Aggregator::convertToBlockImpl

下面需要把生成的结果转化到block中，这一步取决于是否是 final 阶段:

template <typename Method, typename HashTable>
void Aggregator::convertToBlockImpl(Method & method, HashTable & data,
                                    MutableColumns & key_columns,
                                    AggregateColumnsData & aggregate_columns,
                                    MutableColumns & final_aggregate_columns, 
                                    Arena * arena, bool final) const
{
    if (data.empty())
        return;

    if (key_columns.size() != params.keys_size)
        throw Exception{"Aggregate. Unexpected key columns size.", ErrorCodes::LOGICAL_ERROR};

    std::vector<IColumn *> raw_key_columns;
    raw_key_columns.reserve(key_columns.size());
    for (auto & column : key_columns)
        raw_key_columns.push_back(column.get());

    if (final)
        convertToBlockImplFinal(method, data, std::move(raw_key_columns), final_aggregate_columns, arena);
    else
        convertToBlockImplNotFinal(method, data, std::move(raw_key_columns), aggregate_columns);

    /// In order to release memory early.
    data.clearAndShrink();
}

Aggregator::convertToBlockImplFinal

非final阶段和final阶段差别只在于给 aggregate_column 赋值不同。

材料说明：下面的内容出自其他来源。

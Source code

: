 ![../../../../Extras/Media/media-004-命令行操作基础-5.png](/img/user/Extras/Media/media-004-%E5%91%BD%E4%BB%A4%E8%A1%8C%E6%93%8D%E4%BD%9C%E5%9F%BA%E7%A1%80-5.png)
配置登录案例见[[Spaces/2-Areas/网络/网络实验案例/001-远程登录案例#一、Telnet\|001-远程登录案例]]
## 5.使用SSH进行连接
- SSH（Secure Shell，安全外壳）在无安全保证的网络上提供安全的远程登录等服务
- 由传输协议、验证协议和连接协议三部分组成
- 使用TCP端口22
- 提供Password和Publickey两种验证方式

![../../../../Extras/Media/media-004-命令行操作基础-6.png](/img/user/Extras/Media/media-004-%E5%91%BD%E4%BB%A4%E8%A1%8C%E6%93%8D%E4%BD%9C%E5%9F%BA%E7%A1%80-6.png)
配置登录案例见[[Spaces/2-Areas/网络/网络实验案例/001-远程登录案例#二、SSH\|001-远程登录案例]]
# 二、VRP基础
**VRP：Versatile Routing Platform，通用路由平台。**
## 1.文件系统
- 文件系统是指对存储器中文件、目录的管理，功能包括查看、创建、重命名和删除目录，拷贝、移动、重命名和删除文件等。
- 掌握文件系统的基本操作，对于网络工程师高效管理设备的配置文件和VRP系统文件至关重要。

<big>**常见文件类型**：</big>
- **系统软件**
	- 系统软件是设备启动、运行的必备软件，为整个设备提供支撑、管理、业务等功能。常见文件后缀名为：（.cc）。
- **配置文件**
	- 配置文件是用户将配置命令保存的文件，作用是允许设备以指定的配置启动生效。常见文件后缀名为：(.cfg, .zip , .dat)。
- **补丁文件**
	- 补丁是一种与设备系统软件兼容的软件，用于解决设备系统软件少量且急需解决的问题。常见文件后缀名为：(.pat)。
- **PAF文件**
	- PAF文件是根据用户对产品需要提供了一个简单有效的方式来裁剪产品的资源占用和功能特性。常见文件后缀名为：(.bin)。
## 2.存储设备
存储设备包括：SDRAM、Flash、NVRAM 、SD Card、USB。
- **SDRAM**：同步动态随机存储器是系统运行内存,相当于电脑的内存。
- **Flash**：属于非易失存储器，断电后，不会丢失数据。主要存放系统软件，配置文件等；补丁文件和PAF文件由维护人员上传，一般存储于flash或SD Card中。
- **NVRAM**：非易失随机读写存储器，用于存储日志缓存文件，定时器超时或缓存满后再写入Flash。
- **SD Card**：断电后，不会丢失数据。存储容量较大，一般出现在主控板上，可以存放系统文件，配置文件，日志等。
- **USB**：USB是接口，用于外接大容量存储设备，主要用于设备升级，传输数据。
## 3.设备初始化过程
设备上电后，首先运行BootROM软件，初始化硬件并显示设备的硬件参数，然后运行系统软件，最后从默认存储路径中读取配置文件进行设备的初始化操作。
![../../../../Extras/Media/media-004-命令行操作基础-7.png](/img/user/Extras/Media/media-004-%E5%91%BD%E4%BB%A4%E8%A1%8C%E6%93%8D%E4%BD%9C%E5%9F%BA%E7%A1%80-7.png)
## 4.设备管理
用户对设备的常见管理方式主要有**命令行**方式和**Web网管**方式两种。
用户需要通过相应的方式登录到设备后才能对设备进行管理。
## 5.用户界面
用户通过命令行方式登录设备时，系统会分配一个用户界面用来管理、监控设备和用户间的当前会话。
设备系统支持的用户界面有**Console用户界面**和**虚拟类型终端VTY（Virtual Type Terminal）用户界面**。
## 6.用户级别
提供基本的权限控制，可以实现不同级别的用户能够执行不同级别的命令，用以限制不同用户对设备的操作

template <typename Method, typename HashTable>
void NO_INLINE Aggregator::convertToBlockImplNotFinal(Method & method, HashTable & data,
                                                      std::vector<IColumn *> key_columns,
                                                      AggregateColumnsData & aggregate_columns) const
{
    auto shuffled_key_sizes = method.shuffleKeyColumns(key_columns, key_sizes);
    const auto & key_sizes_ref = shuffled_key_sizes ? *shuffled_key_sizes : key_sizes;

    data.forEachValue([&](const auto & key, auto & mapped) {
        method.insertKeyIntoColumns(key, key_columns, key_sizes_ref, params.collators);

        /// reserved, so push_back does not throw exceptions
        for (size_t i = 0; i < params.aggregates_size; ++i)
            aggregate_columns[i]->push_back(mapped + offsets_of_aggregate_states[i]);

        mapped = nullptr;
    });
}

scheduleThreadForNextBucket

每个bucket一个线程，每个线程将一个 bucket 转化为 block，按照 bucket 顺序依次读取

TWO-Level

转化为两阶段有啥好处
各个线程自己聚合玩，会尝试是否能转化为二阶段

if (!first->isTwoLevel())
{
    //... mergeSingleLevelDataImpl
}
else
{
    if (!parallel_merge_data)
    {
        parallel_merge_data = std::make_unique<ParallelMergeData>(threads);
        for (size_t i = 0; i < threads; ++i)
            scheduleThreadForNextBucket();
    }

    Block res;

    while (true)
    {
        std::unique_lock lock(parallel_merge_data->mutex);

        if (parallel_merge_data->exception)
            std::rethrow_exception(parallel_merge_data->exception);

        auto it = parallel_merge_data->ready_blocks.find(current_bucket_num);
        if (it != parallel_merge_data->ready_blocks.end())
        {
            ++current_bucket_num;
            scheduleThreadForNextBucket();

            if (it->second)
            {
                res.swap(it->second);
                break;
            }
            else if (current_bucket_num >= NUM_BUCKETS)
                break;
        }

        parallel_merge_data->condvar.wait(lock);
    }

    return res;
}

void Aggregator::createAggregateStates(AggregateDataPtr & aggregate_data) const
{
    for (size_t j = 0; j < params.aggregates_size; ++j)
    {
        try
        {
            /** An exception may occur if there is a shortage of memory.
              * In order that then everything is properly destroyed, we "roll back" some of the created states.
              * The code is not very convenient.
              */
            FAIL_POINT_TRIGGER_EXCEPTION(FailPoints::random_aggregate_create_state_failpoint);
            // 调用不同类型的构造函数，初始化 aggregate_data + offsets_of_aggregate_states[j 内存
            aggregate_functions[j]->create(aggregate_data + offsets_of_aggregate_states[j]);
        }
        catch (...)
        {
            for (size_t rollback_j = 0; rollback_j < j; ++rollback_j)
                aggregate_functions[rollback_j]->destroy(aggregate_data + offsets_of_aggregate_states[rollback_j]);

            throw;
        }
    }
}